No pretendemos escribir un relato laudatorio ni siquiera por seguir la aconseja popular de que de los fallecidos no se habla mal. Esta narrativa no se correspondería con quien queremos describir. Tal como lo llamábamos en ocasiones, nuestro querido filósofo de Acarigua habría dicho: “No importa, que se acuerden de uno aunque sea hablando mal”. Como todo hombre o mujer de esta tierra, Williams fue un hombre también con limitaciones que a ratos las sufría él y en ocasiones nos hacía sufrir a otros.  El que esté libre de pecado que lance la primera piedra.

De nuestros años de Compañía –dentro de unos meses alcanzaríamos los 28 años- quiero resaltar tres características suyas que además de describir la fecundidad de su paso por este mundo, se convierten en desafío para quienes seguimos como compañeros de Jesús transitando estos mundos.

En primer lugar, Williams fue un apóstol de Jesús formado y convencido de la opción preferencial por los pobres. Con los años pasó de los radicalismos políticos de su adolescencia –fue un entusiasta militante de la izquierdista Liga Socialista- a los maduros y discernidos  radicalismo al que nos invita Jesús de Nazaret. Se movía con soltura y se sentía realizado en su apostolado, personal y personalizadoramente, en el ámbito popular. Mantenía vivo en su horizonte el desafío –siempre actual- de la inserción de nuestra vida en el mundo de los pobres. De su vida en medio de la gente y con la gente no encontraremos en él altas elucubraciones especulativas pero sí agudas perspicacias pastorales que le permitían alimentar la dimensión intelectual de su apostolado sin perder la cercanía afectuosa, real y efectiva con la gente sencilla. ¡Por eso resulta significativo el lugar al que refiere el poema… en la calle!

En segundo lugar, Williams era un hombre bueno en su estilo propio que transparentaba sencillez. Sabía más de generosidad oblativa que de ofrecimientos calculados. Quizás por eso no era hábil ni para los números ni para las cuentas y con mucha dificultad vivía la cronometría de su agenda. Esa buhonomía suya se expresaba en la cercanía afectuosa y confiada; en la compañía compasiva y misericordiosa; y no menos en la gracia del chiste y de la broma. Si algo lo ponía a sufrir, creo yo, era no encontrar entre los más cercanos la misma disposición. Estoy convencido que debido a su apuesta ciega por las personas en más de una ocasión transgredió, para salvaguardar a quienes estaban a su cuidado, las prescripciones objetivas de lo mandado o recomendado. En pocas palabras, buscaba alimentar siempre esa horizontalidad fraterna que expresa el poema con aquello del codo a codo.

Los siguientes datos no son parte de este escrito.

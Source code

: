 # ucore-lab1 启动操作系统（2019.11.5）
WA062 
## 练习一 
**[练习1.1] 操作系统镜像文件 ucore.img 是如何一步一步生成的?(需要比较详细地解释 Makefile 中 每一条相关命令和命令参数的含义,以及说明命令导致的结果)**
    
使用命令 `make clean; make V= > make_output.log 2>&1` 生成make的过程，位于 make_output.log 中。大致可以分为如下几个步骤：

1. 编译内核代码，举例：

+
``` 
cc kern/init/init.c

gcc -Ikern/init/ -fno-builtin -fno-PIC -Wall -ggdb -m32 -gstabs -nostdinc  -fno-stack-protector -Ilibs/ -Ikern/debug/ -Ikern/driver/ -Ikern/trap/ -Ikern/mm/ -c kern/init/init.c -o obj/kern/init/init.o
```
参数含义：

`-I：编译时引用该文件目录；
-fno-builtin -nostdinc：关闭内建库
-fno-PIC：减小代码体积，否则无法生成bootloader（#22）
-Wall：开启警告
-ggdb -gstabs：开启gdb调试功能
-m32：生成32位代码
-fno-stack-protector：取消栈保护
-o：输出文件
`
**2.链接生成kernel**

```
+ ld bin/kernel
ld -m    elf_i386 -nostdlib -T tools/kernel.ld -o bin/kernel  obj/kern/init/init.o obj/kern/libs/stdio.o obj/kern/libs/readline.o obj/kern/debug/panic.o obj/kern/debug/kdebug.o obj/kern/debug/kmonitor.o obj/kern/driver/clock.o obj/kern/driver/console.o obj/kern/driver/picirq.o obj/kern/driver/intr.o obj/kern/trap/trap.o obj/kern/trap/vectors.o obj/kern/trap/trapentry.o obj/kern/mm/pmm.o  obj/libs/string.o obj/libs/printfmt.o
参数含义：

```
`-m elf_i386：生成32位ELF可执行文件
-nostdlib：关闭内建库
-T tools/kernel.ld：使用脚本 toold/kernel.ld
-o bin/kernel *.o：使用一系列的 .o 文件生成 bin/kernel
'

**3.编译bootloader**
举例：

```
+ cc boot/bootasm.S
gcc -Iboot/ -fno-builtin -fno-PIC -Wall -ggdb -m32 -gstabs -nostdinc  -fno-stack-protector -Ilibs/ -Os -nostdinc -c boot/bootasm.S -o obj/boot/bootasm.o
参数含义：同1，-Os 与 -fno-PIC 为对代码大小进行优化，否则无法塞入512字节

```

En tercer lugar, Williams era hombre siempre preocupado porque aconteciera en su vida y en la de otros la correlatividad auténtica del seguimiento de Jesús como miembro de la Compañía, como parte de la vida religiosa y como hijo de la Iglesia. Siempre tenía presente los problemas de la Compañía cuyo discernimiento compartía con otros en cuanto hubiera oportunidad. Por esta razón, sufría de manera especial con aquellos procedimientos que pensaba y sentía que no contribuían con la fecundidad apostólica de la Orden. Además de la agudeza con la que manejaba los datos del catálogo, no dejaba de pensar en las oportunidades que había de enamorar a otros para este camino. Desde aquellos tímidos encuentros trimestrales que organizaba con los chamos de La Vega y que los llamaba “sólo para curiosos”, hasta los encuentros mensuales de acompañamiento con los candidatos en el Gonzaga en estos últimos tiempos, jamás dejó de estar vinculado a la pastoral vocacional. El día del su funeral el Arzobispo compartió con todos ese rasgo de Williams de su insistencia en vincular a la vida religiosa de la zona. Y no es menos cierto su vinculación con la pastoral de conjunto.

Pienso que su partida fue una especie de negociación misteriosa entre Dios y él. No podía ser de otra manera. Unos días antes, por esos misterios de la vida, le había expresado a Benito Azcune que quería ver a Dios. Se fue no como él habría querido irse, despidiéndose bien de todos y de cada uno. Pero se fue el día que él habría querido irse, un viernes final de mes para poder tener todos posibilidades de celebrar su vida y no llorar su partida. ¡Gracias Williams por tanto bien recibido!